3 Data: Luty 25 2009 10:49:40
Temat: Re: migracja z toyoty na fiata, lancie?
Autor: mateusx6 


Użytkownik "krzysiek82"  napisał w wiadomości

Niestety jeśli chodzi o awaryjność to będziesz zawiedziony, masa drobnych
elementów które nie są zwykle kosztowne ale niezwykle upierdliwe. Ja
ostatnio walczę z gaśnięciem mojego punto, w aso nie wiedzą co jest bo
komp nic nie wykazuje. Wymontowałem body komputer gdyż być może nabrał
wilgoci, będę dzisiaj sprawdzał. Tylko dlaczego fiatowi przytrafia sie to
częściej niż innym firmom, dlaczego body komp np vw czy bwm nie
wilgotnieje i nie pada. Fiat o tych usterkach wie ale nic z tym nie robi,
to jest przerażające. Dlatego z czystym sumieniem nie polecam Ci fiata.

--
krzysiek82


Hmm.. dlaczego tak psioczysz na fiata, tylko przez pryzmat Twojego auta? Ja
jakoś problemow od 3 lat, bo tyle posiadam owego fiata punto II nie moge
powiedziec zlego slowa. Wymieniam co 15tys km olej, wlewam paliwo i w droge.
Co do gasniecia Twojego punto to moze spradz czy np. przy cewkach jest
wszystko ok. A jak byles w ASO FIATA i podlaczyli pod examiner, to jakby
padal body komputer to bys mial odrazu czarno na bialym w bledach, chyba ze
to sporadycznie sie pojawia.

4 Data: Luty 25 2009 11:01:15
Temat: Re: migracja z toyoty na fiata, lancie?
Autor: krzysiek82 

mateusx6 pisze:

Hmm.. dlaczego tak psioczysz na fiata, tylko przez pryzmat Twojego auta? Ja jakoś problemow od 3 lat, bo tyle posiadam owego fiata punto II nie moge powiedziec zlego slowa. Wymieniam co 15tys km olej, wlewam paliwo i w droge. Co do gasniecia Twojego punto to moze spradz czy np. przy cewkach jest wszystko ok. A jak byles w ASO FIATA i podlaczyli pod examiner, to jakby padal body komputer to bys mial odrazu czarno na bialym w bledach, chyba ze to sporadycznie sie pojawia.
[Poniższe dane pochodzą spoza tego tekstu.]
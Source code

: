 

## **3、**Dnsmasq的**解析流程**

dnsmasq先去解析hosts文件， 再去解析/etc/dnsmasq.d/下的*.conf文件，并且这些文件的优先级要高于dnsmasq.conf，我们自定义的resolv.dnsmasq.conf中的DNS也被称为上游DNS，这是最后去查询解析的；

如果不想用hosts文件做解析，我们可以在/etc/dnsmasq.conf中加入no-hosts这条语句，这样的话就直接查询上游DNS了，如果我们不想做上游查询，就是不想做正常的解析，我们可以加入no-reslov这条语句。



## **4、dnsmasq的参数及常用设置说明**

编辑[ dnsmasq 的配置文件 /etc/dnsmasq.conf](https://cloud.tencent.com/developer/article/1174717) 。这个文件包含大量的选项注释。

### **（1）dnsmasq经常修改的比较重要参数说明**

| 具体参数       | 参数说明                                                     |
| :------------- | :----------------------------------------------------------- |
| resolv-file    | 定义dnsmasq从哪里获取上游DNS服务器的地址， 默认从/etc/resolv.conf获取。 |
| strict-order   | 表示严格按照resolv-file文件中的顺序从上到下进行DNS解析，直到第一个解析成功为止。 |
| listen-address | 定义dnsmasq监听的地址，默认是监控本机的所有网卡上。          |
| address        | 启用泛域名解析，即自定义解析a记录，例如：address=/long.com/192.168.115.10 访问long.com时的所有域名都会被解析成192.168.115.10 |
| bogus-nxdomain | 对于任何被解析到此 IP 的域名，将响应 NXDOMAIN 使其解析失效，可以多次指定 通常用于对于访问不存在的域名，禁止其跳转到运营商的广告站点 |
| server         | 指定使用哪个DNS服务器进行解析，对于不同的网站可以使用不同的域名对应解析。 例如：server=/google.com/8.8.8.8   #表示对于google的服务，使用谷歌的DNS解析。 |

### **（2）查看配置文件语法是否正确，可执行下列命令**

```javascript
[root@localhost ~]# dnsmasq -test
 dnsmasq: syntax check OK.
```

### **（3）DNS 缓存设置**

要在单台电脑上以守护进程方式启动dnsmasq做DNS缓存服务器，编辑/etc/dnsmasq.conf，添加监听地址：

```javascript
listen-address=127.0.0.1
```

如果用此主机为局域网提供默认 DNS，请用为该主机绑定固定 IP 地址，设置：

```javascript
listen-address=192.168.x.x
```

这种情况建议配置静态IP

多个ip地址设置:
w ASO mają problem, żeby się połączyć z centralką wtryskową, komunikacja   jest przez body kompa i dlatego myślą, że coś z nim jest nie tak. Cewek nie mam bo to diesel. Masa przeczyszczona, wszystko co mogłem zrobić sam zrobiłem. Nie psioczę na fita tylko z powodu punto jakiś czas temu miałem palio, pękło mocowanie pedałów i omało nie spowodowałem wypadku.
Nie mówiąc już o innych drobnych lub mniej drobnych usterkach. Kupując punto dałem szanse fiatowi jak się okazało bardzo źle zrobiłem. Jedyne auto fiata które w miarę się sprawdzało to było moje pierwsze auto cinquecento 899 zrobiłem nim ok 60tyś i tylko oleje, filtry i amorki raz wymieniłem. Z innymi fiatami niestety ciągłe problemy. Utarło się, że fiat poprawił swoją jakość od 2000r ale na podstawie mojego punto i opinii znajomych w aso fiata muszę stwierdzić, że nie jest to prawda.

--
krzysiek82

5 Data: Luty 25 2009 11:09:19
Temat: Re: migracja z toyoty na fiata, lancie?
Autor: mateusx6 

to widocznie ja trafilem na dobry model z czerwca 2000r... a znajomy na
dobry model punto I z 99r... mam to szczescie, oby jak najdluzej :)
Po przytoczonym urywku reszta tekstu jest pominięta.